Extracted records:
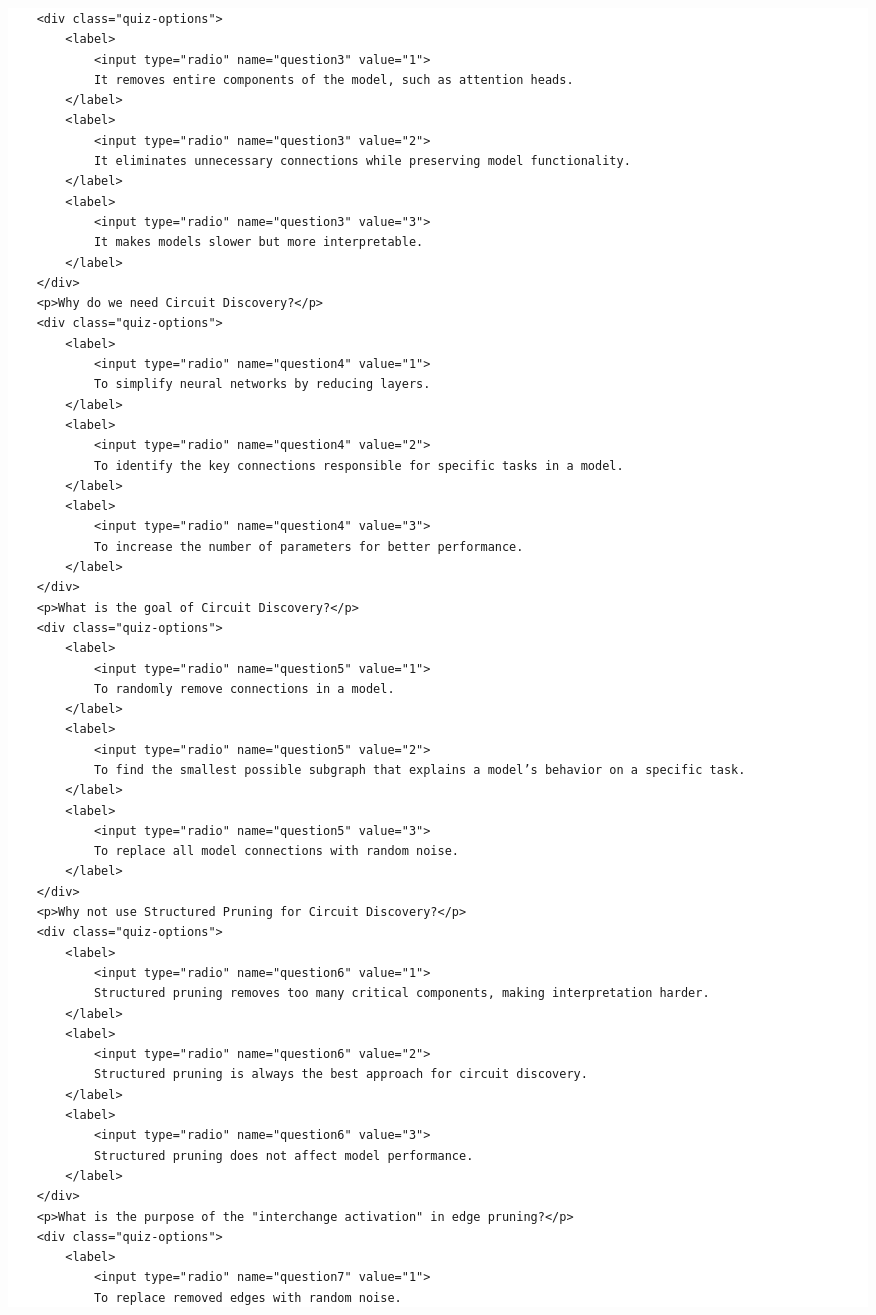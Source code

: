        <div class="quiz-options">
            <label>
                <input type="radio" name="question3" value="1">
                It removes entire components of the model, such as attention heads.
            </label>
            <label>
                <input type="radio" name="question3" value="2">
                It eliminates unnecessary connections while preserving model functionality.
            </label>
            <label>
                <input type="radio" name="question3" value="3">
                It makes models slower but more interpretable.
            </label>
        </div>
        <p>Why do we need Circuit Discovery?</p>
        <div class="quiz-options">
            <label>
                <input type="radio" name="question4" value="1">
                To simplify neural networks by reducing layers.
            </label>
            <label>
                <input type="radio" name="question4" value="2">
                To identify the key connections responsible for specific tasks in a model.
            </label>
            <label>
                <input type="radio" name="question4" value="3">
                To increase the number of parameters for better performance.
            </label>
        </div>
        <p>What is the goal of Circuit Discovery?</p>
        <div class="quiz-options">
            <label>
                <input type="radio" name="question5" value="1">
                To randomly remove connections in a model.
            </label>
            <label>
                <input type="radio" name="question5" value="2">
                To find the smallest possible subgraph that explains a model’s behavior on a specific task.
            </label>
            <label>
                <input type="radio" name="question5" value="3">
                To replace all model connections with random noise.
            </label>
        </div>
        <p>Why not use Structured Pruning for Circuit Discovery?</p>
        <div class="quiz-options">
            <label>
                <input type="radio" name="question6" value="1">
                Structured pruning removes too many critical components, making interpretation harder.
            </label>
            <label>
                <input type="radio" name="question6" value="2">
                Structured pruning is always the best approach for circuit discovery.
            </label>
            <label>
                <input type="radio" name="question6" value="3">
                Structured pruning does not affect model performance.
            </label>
        </div>
        <p>What is the purpose of the "interchange activation" in edge pruning?</p>
        <div class="quiz-options">
            <label>
                <input type="radio" name="question7" value="1">
                To replace removed edges with random noise.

TASK INSTRUCTIONS: Set down all of the entries exactly as they appear, but keep the images out.

RESULT OF THE TASK:
Source code

:        <div class="quiz-options">
            <label>
                <input type="radio" name="question3" value="1">
                It removes entire components of the model, such as attention heads.
            </label>
            <label>
                <input type="radio" name="question3" value="2">
                It eliminates unnecessary connections while preserving model functionality.
            </label>
            <label>
                <input type="radio" name="question3" value="3">
                It makes models slower but more interpretable.
            </label>
        </div>
        <p>Why do we need Circuit Discovery?</p>
        <div class="quiz-options">
            <label>
                <input type="radio" name="question4" value="1">
                To simplify neural networks by reducing layers.
            </label>
            <label>
                <input type="radio" name="question4" value="2">
                To identify the key connections responsible for specific tasks in a model.
            </label>
            <label>
                <input type="radio" name="question4" value="3">
                To increase the number of parameters for better performance.
            </label>
        </div>
        <p>What is the goal of Circuit Discovery?</p>
        <div class="quiz-options">
            <label>
                <input type="radio" name="question5" value="1">
                To randomly remove connections in a model.
            </label>
            <label>
                <input type="radio" name="question5" value="2">
                To find the smallest possible subgraph that explains a model’s behavior on a specific task.
            </label>
            <label>
                <input type="radio" name="question5" value="3">
                To replace all model connections with random noise.
            </label>
        </div>
        <p>Why not use Structured Pruning for Circuit Discovery?</p>
        <div class="quiz-options">
            <label>
                <input type="radio" name="question6" value="1">
                Structured pruning removes too many critical components, making interpretation harder.
            </label>
            <label>
                <input type="radio" name="question6" value="2">
                Structured pruning is always the best approach for circuit discovery.
            </label>
            <label>
                <input type="radio" name="question6" value="3">
                Structured pruning does not affect model performance.
            </label>
        </div>
        <p>What is the purpose of the "interchange activation" in edge pruning?</p>
        <div class="quiz-options">
            <label>
                <input type="radio" name="question7" value="1">
                To replace removed edges with random noise.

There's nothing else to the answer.